▸ **Task requirements**: When you transcribe the entries below, begin at their first line and stop after the line containing "发表于 2022-2-24 23:13"; pictures stay out.

▸ **Excerpted data**:
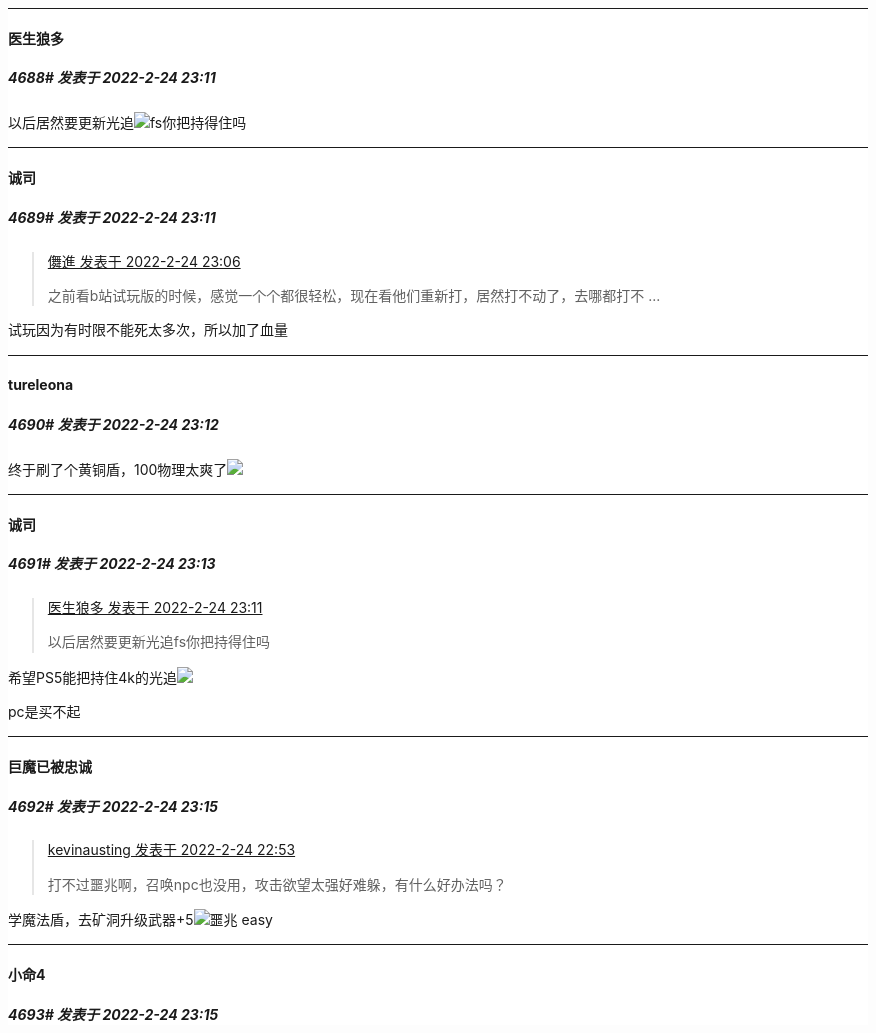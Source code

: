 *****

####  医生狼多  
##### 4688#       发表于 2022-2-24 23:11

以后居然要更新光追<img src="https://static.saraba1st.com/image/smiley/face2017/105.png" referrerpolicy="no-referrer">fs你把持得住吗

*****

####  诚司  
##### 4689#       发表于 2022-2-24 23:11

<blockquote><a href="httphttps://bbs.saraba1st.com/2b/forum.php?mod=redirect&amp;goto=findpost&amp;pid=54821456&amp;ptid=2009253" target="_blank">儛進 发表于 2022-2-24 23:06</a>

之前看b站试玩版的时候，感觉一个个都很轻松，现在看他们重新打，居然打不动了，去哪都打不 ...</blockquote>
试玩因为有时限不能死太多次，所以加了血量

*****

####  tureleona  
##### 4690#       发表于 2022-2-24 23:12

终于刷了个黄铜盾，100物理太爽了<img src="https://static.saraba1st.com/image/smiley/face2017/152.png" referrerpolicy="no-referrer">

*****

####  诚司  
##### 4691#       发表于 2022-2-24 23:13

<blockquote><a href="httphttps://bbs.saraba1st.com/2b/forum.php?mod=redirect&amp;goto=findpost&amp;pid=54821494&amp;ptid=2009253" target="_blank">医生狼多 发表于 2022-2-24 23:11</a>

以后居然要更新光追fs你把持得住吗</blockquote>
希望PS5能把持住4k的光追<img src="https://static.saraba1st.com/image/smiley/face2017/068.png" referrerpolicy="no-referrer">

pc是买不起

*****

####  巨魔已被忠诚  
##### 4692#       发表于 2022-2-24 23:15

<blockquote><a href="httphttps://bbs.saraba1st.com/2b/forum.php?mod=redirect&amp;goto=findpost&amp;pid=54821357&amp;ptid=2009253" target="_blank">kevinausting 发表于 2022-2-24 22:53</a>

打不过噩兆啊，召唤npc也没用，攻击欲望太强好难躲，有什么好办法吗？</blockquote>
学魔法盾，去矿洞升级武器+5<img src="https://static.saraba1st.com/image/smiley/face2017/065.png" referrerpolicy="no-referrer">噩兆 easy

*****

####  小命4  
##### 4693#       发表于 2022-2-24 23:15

▸ **Expected answer**:
Source code

: *****

####  医生狼多  
##### 4688#       发表于 2022-2-24 23:11

以后居然要更新光追<img src="https://static.saraba1st.com/image/smiley/face2017/105.png" referrerpolicy="no-referrer">fs你把持得住吗

*****

####  诚司  
##### 4689#       发表于 2022-2-24 23:11

<blockquote><a href="httphttps://bbs.saraba1st.com/2b/forum.php?mod=redirect&amp;goto=findpost&amp;pid=54821456&amp;ptid=2009253" target="_blank">儛進 发表于 2022-2-24 23:06</a>

之前看b站试玩版的时候，感觉一个个都很轻松，现在看他们重新打，居然打不动了，去哪都打不 ...</blockquote>
试玩因为有时限不能死太多次，所以加了血量

*****

####  tureleona  
##### 4690#       发表于 2022-2-24 23:12

终于刷了个黄铜盾，100物理太爽了<img src="https://static.saraba1st.com/image/smiley/face2017/152.png" referrerpolicy="no-referrer">

*****

####  诚司  
##### 4691#       发表于 2022-2-24 23:13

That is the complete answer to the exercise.